What you return should be the lines from the first line of the records below through the line holding "- **Lighthouse Score Target**: ≥90 (mobile)", unchanged.

--------

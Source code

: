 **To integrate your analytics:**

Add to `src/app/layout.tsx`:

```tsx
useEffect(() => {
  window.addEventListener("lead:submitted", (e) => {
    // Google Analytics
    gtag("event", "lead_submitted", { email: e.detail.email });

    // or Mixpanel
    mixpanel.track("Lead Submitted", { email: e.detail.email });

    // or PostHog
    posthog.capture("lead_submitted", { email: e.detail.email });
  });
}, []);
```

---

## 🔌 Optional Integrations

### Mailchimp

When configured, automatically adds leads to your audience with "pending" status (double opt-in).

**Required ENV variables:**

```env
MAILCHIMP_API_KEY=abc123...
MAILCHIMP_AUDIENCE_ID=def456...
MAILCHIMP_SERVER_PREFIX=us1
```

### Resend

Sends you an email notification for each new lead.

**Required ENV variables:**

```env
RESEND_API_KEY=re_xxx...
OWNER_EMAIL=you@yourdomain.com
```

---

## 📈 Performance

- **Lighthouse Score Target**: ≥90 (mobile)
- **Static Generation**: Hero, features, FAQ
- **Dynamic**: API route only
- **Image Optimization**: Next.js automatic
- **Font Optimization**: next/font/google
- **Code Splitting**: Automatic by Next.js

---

--------

* SOLUTION TO THE EXERCISE *
Source code

: **To integrate your analytics:**

Add to `src/app/layout.tsx`:

```tsx
useEffect(() => {
  window.addEventListener("lead:submitted", (e) => {
    // Google Analytics
    gtag("event", "lead_submitted", { email: e.detail.email });

    // or Mixpanel
    mixpanel.track("Lead Submitted", { email: e.detail.email });

    // or PostHog
    posthog.capture("lead_submitted", { email: e.detail.email });
  });
}, []);
```

---

## 🔌 Optional Integrations

### Mailchimp

When configured, automatically adds leads to your audience with "pending" status (double opt-in).

**Required ENV variables:**

```env
MAILCHIMP_API_KEY=abc123...
MAILCHIMP_AUDIENCE_ID=def456...
MAILCHIMP_SERVER_PREFIX=us1
```

### Resend

Sends you an email notification for each new lead.

**Required ENV variables:**

```env
RESEND_API_KEY=re_xxx...
OWNER_EMAIL=you@yourdomain.com
```

---

## 📈 Performance

- **Lighthouse Score Target**: ≥90 (mobile)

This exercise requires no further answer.